2024年12月05日
考えること、感じること
考えると感じるの関係を考えている。
小学生の高学年になっていたころだと思う。
こんな風に思った。
「いつも何かを考えている。今なにも考えていなかったなと思える時があったらいいのに」
考えていないなどという瞬間なんて、あり得ないと思っていた。
大学の時だと思う、本を読んでいて、興味ある言葉に行き当たった。
「人は言葉を使って考えるのである。言葉がなければ考えられない」
思ってもいなかった内容であった。
この言葉は本当であろうかと、自分の中で検証してみた。
確かにそうである、言葉で考えている。
へー、そうなんだ。ちょっとおどろいた。
それなら、小学生の頃、いつも考えていると思ったのは何だったのだろう。
そうか、幼い私は、外界からの刺激を感じていることも考えるに入れていたのではないか。
幼いがゆえに、感じると考えるを区別できなかったのだ。
だからいつも考えているなどと勘違いしてしまっていたのだと結論付けた。
そしてこの頃、こんな風に考えている。
違っていたのではないか。
何が。
「人は言葉がなければ考えられない」というのが、間違っていたのではないか。
感じると考えるを区別することが間違っているのではないか。
たぶん、感じると考えるは密接に関係しているのである。
人間は、言葉を介することなく、五感で感じた記憶を結び付けながら、考えているのではないか。
さらに、その過程を、子供は意識できるのに、大人になった私たちは意識することができなくなっているのではないか。
大人になってからならともかく、子供の私は、言葉で考えているといわれても、納得はできなかったと思う。
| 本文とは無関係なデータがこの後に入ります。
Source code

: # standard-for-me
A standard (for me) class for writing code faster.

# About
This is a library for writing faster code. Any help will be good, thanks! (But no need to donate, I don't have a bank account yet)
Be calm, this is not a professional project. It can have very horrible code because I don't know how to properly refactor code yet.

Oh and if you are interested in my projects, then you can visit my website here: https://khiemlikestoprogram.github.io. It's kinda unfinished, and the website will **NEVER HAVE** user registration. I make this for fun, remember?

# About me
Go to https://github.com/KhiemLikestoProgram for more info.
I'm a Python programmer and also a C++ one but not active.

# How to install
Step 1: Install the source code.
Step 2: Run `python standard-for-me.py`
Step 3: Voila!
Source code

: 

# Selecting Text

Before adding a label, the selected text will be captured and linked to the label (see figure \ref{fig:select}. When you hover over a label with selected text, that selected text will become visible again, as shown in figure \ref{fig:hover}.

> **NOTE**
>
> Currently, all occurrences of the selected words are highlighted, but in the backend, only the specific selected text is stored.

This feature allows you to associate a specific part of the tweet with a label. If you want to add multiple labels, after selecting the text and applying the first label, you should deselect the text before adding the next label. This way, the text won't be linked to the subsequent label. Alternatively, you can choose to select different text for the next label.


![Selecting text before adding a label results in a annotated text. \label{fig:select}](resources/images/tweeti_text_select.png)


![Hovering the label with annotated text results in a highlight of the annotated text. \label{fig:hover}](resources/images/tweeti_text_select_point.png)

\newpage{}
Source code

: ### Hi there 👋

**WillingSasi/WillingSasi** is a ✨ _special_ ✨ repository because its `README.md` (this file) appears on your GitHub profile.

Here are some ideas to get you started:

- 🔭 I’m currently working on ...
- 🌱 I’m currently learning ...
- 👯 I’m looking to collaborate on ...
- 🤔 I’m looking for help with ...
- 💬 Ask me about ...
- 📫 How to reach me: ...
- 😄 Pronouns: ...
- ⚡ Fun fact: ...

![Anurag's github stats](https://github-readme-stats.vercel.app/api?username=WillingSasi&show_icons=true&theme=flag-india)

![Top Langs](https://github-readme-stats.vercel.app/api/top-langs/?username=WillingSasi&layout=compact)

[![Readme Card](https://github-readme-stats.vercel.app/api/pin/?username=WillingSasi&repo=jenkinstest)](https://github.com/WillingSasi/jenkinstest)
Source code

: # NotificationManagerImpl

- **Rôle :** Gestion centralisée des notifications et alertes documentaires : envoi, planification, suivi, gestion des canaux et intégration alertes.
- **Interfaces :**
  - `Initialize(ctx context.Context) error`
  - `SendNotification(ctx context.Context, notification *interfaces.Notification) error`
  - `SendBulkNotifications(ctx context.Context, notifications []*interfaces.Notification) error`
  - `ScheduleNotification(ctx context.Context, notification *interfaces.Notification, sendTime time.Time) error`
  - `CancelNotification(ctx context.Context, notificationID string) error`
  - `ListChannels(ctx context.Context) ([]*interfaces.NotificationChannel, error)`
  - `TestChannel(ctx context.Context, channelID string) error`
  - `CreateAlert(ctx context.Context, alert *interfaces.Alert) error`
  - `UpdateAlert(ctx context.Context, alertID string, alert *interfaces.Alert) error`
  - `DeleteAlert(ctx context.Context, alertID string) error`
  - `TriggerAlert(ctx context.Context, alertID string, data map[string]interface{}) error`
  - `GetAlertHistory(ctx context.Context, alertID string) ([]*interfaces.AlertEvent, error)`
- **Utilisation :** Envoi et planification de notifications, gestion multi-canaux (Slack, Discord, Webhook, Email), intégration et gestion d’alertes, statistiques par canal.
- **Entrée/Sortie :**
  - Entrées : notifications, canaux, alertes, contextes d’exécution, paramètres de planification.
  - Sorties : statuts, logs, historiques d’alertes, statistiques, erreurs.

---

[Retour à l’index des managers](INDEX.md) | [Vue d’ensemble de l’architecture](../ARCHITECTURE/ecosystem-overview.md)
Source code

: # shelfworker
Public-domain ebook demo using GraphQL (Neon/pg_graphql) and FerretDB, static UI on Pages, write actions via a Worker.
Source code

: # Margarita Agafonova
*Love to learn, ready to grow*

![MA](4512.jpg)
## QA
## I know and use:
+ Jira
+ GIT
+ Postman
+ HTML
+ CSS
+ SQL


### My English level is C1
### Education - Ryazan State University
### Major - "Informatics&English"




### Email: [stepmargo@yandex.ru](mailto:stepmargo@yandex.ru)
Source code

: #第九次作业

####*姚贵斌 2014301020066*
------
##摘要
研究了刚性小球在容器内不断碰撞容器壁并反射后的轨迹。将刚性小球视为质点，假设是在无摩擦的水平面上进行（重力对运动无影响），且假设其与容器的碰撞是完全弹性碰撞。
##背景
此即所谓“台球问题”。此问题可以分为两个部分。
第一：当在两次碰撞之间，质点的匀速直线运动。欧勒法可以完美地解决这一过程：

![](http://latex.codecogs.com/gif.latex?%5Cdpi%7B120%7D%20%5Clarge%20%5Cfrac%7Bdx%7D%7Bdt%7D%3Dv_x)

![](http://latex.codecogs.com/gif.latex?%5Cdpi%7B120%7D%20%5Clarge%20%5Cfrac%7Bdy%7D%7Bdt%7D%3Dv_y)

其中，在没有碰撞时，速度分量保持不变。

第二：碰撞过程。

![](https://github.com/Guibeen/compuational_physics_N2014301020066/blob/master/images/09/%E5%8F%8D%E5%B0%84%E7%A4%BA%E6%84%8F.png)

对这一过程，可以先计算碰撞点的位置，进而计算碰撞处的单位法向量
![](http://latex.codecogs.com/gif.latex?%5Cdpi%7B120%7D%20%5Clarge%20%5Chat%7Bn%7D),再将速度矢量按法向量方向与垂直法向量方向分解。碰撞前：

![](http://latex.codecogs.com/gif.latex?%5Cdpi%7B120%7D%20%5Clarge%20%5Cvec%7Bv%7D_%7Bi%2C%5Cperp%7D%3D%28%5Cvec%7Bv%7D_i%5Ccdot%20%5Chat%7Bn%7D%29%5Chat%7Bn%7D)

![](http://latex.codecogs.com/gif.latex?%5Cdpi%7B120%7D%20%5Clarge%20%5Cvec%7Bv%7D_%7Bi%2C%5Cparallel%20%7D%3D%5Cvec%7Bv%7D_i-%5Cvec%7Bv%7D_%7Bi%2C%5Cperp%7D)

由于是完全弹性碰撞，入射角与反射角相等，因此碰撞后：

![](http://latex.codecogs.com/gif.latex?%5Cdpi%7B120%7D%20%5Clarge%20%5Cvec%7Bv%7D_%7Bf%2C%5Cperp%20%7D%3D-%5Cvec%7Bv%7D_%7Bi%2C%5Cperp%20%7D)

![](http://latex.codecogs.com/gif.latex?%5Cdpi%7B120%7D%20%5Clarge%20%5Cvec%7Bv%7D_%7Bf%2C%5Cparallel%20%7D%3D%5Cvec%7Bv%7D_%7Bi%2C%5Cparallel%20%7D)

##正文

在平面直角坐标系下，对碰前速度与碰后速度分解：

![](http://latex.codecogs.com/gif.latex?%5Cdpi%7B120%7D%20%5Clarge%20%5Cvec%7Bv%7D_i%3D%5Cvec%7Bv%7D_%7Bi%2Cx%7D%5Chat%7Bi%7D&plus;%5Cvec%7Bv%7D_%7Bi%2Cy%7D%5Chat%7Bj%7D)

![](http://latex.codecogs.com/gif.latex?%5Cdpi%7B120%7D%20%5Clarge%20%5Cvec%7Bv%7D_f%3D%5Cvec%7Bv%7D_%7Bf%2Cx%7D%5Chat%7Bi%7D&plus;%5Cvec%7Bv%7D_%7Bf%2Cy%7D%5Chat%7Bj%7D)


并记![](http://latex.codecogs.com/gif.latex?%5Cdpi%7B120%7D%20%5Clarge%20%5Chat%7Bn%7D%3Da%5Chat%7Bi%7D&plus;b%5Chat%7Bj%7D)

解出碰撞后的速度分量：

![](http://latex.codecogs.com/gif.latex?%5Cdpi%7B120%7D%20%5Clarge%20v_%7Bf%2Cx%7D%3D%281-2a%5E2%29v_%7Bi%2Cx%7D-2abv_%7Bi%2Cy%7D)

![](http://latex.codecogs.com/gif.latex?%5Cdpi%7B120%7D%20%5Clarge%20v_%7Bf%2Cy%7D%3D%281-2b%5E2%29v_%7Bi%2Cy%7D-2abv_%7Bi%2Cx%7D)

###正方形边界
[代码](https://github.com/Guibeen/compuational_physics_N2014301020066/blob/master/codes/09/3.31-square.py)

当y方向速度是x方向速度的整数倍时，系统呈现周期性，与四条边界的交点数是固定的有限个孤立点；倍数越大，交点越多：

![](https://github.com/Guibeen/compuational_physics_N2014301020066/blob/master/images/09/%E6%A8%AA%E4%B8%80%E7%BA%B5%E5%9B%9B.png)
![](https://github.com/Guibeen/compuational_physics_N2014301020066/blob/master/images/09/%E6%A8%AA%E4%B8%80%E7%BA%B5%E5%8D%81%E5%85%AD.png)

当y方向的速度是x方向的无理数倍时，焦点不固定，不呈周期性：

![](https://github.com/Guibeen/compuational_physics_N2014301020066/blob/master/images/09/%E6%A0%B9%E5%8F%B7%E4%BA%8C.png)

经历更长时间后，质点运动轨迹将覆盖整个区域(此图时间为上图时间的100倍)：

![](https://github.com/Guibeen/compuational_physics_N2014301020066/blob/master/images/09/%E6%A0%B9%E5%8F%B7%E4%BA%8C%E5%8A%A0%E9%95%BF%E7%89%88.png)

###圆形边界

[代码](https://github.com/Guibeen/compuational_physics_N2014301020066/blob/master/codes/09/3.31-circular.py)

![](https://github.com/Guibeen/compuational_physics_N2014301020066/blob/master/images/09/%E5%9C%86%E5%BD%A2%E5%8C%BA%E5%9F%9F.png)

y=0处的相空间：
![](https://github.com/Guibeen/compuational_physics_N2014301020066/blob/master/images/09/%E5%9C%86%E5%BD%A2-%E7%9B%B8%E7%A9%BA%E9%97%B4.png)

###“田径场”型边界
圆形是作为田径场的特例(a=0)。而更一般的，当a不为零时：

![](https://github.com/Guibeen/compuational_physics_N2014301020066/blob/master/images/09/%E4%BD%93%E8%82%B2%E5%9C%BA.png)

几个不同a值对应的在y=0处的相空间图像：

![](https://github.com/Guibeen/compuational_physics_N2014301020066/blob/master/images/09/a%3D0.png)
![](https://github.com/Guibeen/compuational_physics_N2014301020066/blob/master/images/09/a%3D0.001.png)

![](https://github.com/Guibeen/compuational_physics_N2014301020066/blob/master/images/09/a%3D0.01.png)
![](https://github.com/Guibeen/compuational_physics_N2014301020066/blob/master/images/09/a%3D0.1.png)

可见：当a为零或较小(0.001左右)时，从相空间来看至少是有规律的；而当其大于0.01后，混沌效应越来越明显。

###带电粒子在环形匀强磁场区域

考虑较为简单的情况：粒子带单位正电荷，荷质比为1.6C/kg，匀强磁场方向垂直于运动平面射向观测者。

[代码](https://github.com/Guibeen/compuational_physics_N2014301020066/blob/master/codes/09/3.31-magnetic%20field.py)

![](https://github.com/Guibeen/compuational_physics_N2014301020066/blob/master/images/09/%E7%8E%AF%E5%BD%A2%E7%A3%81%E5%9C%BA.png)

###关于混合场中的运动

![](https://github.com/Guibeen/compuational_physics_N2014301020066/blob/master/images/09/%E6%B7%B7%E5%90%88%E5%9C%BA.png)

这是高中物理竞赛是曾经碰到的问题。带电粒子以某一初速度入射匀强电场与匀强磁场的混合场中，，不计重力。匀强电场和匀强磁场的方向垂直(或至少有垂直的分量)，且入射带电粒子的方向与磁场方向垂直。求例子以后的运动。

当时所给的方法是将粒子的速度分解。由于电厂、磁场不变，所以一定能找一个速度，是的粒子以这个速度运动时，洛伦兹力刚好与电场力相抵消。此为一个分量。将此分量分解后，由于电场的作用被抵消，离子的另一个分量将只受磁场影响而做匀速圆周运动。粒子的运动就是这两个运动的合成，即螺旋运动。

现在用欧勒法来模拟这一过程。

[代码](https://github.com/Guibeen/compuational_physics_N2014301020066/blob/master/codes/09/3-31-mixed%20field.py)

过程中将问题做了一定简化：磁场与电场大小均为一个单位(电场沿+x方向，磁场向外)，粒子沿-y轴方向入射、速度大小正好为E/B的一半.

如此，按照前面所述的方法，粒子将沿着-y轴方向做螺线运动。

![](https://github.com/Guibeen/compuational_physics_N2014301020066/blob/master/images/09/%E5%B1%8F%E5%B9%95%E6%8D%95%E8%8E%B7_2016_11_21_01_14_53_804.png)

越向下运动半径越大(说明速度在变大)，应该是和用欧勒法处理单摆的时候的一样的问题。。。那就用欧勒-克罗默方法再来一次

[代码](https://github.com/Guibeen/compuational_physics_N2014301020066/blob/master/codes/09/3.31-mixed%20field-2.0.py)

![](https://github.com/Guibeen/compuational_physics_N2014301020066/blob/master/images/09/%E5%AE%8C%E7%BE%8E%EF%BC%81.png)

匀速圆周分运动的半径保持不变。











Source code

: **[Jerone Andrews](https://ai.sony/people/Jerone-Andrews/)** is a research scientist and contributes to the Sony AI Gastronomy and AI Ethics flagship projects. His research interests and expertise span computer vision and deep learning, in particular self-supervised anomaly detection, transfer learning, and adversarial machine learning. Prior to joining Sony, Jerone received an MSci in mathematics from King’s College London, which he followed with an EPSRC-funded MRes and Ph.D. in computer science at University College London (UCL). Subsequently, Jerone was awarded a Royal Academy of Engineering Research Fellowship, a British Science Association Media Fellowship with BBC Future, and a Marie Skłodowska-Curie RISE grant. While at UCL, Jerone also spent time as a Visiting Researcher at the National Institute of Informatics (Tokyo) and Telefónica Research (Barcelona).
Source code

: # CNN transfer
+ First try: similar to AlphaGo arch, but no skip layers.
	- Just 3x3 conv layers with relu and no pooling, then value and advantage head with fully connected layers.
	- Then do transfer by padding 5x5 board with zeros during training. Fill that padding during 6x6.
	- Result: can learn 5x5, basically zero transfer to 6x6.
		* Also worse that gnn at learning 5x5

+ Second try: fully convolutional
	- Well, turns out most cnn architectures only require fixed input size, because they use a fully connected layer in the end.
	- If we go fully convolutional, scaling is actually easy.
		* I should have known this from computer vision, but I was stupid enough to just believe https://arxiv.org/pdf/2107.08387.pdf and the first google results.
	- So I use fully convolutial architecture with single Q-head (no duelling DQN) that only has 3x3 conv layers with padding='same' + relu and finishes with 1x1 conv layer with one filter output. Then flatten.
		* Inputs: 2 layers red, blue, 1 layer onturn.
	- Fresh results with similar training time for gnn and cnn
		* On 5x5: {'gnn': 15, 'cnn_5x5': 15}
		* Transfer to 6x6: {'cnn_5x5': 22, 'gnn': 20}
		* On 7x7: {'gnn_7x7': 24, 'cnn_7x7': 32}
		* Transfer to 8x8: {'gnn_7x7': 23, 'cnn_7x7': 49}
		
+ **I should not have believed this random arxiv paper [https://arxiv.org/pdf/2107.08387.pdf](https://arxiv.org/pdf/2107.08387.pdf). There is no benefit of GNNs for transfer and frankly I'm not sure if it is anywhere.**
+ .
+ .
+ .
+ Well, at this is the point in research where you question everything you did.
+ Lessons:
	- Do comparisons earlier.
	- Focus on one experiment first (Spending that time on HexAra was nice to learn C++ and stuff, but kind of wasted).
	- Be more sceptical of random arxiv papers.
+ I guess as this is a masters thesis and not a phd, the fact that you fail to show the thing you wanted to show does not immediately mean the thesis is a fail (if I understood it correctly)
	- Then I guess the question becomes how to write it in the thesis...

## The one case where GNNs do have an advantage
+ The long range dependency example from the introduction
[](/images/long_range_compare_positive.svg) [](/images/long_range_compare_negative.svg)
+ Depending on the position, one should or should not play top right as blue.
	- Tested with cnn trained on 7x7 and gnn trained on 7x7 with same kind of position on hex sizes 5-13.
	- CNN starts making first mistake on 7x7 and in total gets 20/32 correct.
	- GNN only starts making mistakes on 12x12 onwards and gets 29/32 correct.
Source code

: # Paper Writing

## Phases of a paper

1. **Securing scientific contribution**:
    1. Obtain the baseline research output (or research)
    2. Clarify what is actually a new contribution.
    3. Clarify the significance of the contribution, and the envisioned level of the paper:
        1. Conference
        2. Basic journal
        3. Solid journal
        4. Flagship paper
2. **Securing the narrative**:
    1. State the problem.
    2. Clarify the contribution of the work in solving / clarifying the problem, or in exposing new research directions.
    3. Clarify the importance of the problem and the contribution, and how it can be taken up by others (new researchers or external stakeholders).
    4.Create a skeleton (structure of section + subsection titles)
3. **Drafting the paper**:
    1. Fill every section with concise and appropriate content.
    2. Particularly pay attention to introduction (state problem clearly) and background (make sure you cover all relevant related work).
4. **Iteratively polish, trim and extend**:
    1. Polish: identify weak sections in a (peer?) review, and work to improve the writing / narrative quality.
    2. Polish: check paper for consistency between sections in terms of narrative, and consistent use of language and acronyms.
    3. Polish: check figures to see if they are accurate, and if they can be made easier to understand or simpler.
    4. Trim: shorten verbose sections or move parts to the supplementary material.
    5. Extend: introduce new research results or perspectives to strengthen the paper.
言葉は、記憶や他人への伝達には優れた道具であるが、言葉の中では思考は狭い範囲に限定される。
ひらめきは、ぎりぎりと集中して考えている時ではなく、リラックスしているときに啓示のようにやってくる。
意識することなく、五感で感じた広い記憶の海で、人は自由に考えているのではないか。
頭に浮かんだ画像の中に、解決策が示されていたなんて普通にあることだ。
これだって考えるってことですよね。
考えていないのにひらめくなんてことはないはずです。
考えていることを意識できないだけです。
言葉を獲得する以前の人類も考えていたのです。その頃は意識できていたのかもしれません。
言葉を獲得した時から、意識できなくなった。
豊富な知識と、強固な論理能力を持つ秀才は山ほどいる。
しかしながら、創造力まで備わった人、すなわちひらめく力を持った人はそんな秀才のなかにもほとんどいない。
真の芸術家は、目いっぱい創造力を持っているのですが。
真の芸術家も、真の学者も、啓示のようにひらめく。